On 19 March 2020 TBL indicated that it could include a further $20 million banknotes and that it was told by its secure delivery partner that the shipment could be delivered on 21 March 2020. Rawbank paid the purchase price for the additional $20 million banknotes on 19 March 2020.
TBL, still on 19 March 2020, then informed Rawbank that delivery on 21
March was not possible but that it was possible to revert to the original date of 23 March as it seemed that DRC’s airports were not closing on that date after all. Later that same day, however, TBL was told that Kenya Airways had cancelled the flights from Nairobi to Kinshasa and Lubumbashi which meant that delivery on 23 March 2020 was no longer possible.
TBL then used the US dollars purchased for TBL to fulfil the order of another customer. At the end of the day on 19 March 2020, the outstanding funds in TBL’s US dollar account with Bank of New York were swept into the Travelex Group accounts, in accordance with normal practice.

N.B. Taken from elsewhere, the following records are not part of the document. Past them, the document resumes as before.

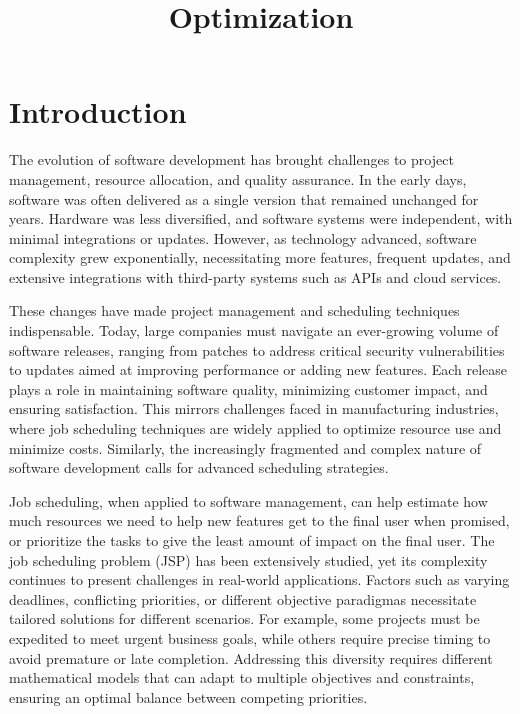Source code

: \documentclass[12pt]{article}
\title{Optimization}
\author{}
\date{}
\begin{document}
\maketitle

\section*{Introduction}

The evolution of software development has brought challenges to project management, resource allocation, and quality assurance. In the early days, software was often delivered as a single version that remained unchanged for years. Hardware was less diversified, and software systems were independent, with minimal integrations or updates. However, as technology advanced, software complexity grew exponentially, necessitating more features, frequent updates, and extensive integrations with third-party systems such as APIs and cloud services.

These changes have made project management and scheduling techniques indispensable. Today, large companies must navigate an ever-growing volume of software releases, ranging from patches to address critical security vulnerabilities to updates aimed at improving performance or adding new features. Each release plays a role in maintaining software quality, minimizing customer impact, and ensuring satisfaction. This mirrors challenges faced in manufacturing industries, where job scheduling techniques are widely applied to optimize resource use and minimize costs. Similarly, the increasingly fragmented and complex nature of software development calls for advanced scheduling strategies. 

Job scheduling, when applied to software management, can help estimate how much resources we need to help new features get to the final user when promised, or prioritize the tasks to give the least amount of impact on the final user. The job scheduling problem (JSP) has been extensively studied, yet its complexity continues to present challenges in real-world applications. Factors such as varying deadlines, conflicting priorities, or different objective paradigmas necessitate tailored solutions for different scenarios. For example, some projects must be expedited to meet urgent business goals, while others require precise timing to avoid premature or late completion. Addressing this diversity requires different mathematical models that can adapt to multiple objectives and constraints, ensuring an optimal balance between competing priorities.
\end{document}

By early April 2020, the banknotes had still not been delivered. Rawbank was facing the real possibility of a run on the bank. The total amount of the order was equivalent to roughly 50% of Rawbank’s equity.
Discussions then took place between TBL and Rawbank (which I deal with more fully below) in which it was made clear that TBL would not be delivering the banknotes or making a refund in the near future, because it was in serious financial difficulty and in need of a restructuring, which it hoped would be completed by the end of May 2020.

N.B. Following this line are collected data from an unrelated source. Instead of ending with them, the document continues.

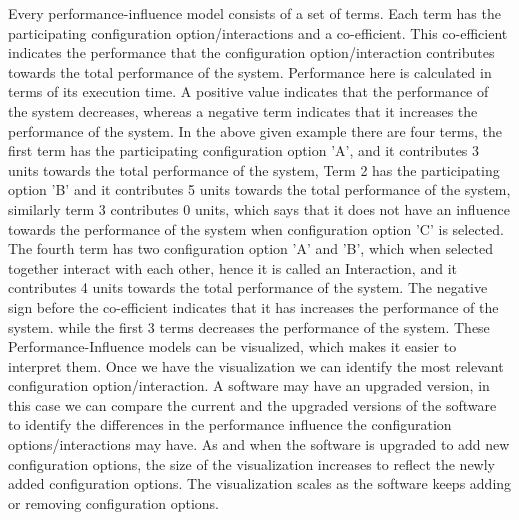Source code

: Every performance-influence model consists of a set of terms. Each term has the participating configuration option/interactions and a co-efficient. This co-efficient indicates the performance that the configuration option/interaction contributes towards the total performance of the system.
Performance here is calculated in terms of its execution time. A positive value indicates that the performance of the system decreases, whereas a negative term indicates that it increases the performance of the system. In the above given example there are four terms, the first term has the participating configuration option 'A', and it contributes 3 units towards the total performance of the system, Term 2 has the participating option 'B' and it contributes 5 units towards the total performance of the system, similarly term 3 contributes 0 units, which says that it does not have an influence towards the performance of the system when configuration option 'C' is selected. The fourth term has two configuration option 'A' and 'B', which when selected together interact with each other, hence it is called an Interaction, and it contributes 4 units towards the total performance of the system. The negative sign before the co-efficient indicates that it has increases the performance of the system. while the first 3 terms decreases the performance of the system.
\newline
These Performance-Influence models can be visualized, which makes it easier to interpret them. Once we have the visualization we can identify the most relevant configuration option/interaction.
A software may have an upgraded version, in this case we can compare the current and the upgraded versions of the software to identify the differences in the performance influence the configuration options/interactions may have.
As and when the software is upgraded to add new configuration options, the size of the visualization increases to reflect the newly added configuration options. The visualization scales as the software keeps adding or removing configuration options.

On 14 April 2020 Rawbank made an application for a freezing order, based on an allegation of fraud. The application was made without notice, but adjourned by Fancourt J until 17 April so that notice could be given to TBL. On 17 April 2020 the matter was adjourned by consent by Trower J to the week commencing 4 May 2020.

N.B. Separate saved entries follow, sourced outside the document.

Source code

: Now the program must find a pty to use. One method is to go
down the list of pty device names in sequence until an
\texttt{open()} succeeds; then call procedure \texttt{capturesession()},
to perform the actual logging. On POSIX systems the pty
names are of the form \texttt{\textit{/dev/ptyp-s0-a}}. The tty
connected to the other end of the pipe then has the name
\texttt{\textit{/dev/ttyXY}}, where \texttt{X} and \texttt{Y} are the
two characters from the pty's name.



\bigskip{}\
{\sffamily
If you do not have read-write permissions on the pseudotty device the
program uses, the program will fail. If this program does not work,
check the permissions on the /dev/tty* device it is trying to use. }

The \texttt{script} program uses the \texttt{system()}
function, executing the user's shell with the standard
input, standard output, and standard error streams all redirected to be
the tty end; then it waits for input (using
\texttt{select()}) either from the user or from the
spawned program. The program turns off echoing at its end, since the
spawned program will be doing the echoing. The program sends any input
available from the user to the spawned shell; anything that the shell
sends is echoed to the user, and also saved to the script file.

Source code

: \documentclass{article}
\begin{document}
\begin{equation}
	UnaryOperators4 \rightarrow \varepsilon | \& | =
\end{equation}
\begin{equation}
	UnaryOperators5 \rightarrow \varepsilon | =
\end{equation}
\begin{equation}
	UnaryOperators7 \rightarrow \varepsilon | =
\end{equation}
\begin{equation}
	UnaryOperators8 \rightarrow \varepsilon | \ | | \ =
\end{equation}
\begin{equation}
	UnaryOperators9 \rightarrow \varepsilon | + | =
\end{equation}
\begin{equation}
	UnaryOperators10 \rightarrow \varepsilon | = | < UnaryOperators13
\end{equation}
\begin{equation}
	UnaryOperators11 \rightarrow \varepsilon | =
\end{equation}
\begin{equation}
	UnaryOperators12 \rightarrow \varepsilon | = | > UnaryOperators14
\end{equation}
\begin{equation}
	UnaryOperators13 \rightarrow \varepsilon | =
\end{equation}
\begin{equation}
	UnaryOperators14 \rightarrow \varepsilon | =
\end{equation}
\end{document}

On 4 May 2020, Rawbank issued the claim form, in which the allegation of fraud had been abandoned. The claim was now based simply on breach of contract and/or misrepresentation.
On the same date, Rawbank’s solicitors wrote to TBL’s solicitors, without prejudice save as to costs, making an offer under Part 36 of the CPR. I will return to the details of this offer below.
The injunction application was heard by Birss J on 7 May 2020. In a judgment delivered on 11 May 2020 he declined to grant an injunction but made a limited disclosure order and ordered TBL to give seven days’ advance notice of any disposal of assets that would reduce its assets by more than £5 million.
Rawbank issued this application for summary judgment on 18 May 2020. TBL filed an acknowledgment of service on 27 May 2020 ticking the box that indicated an intention to defend the whole of the claim.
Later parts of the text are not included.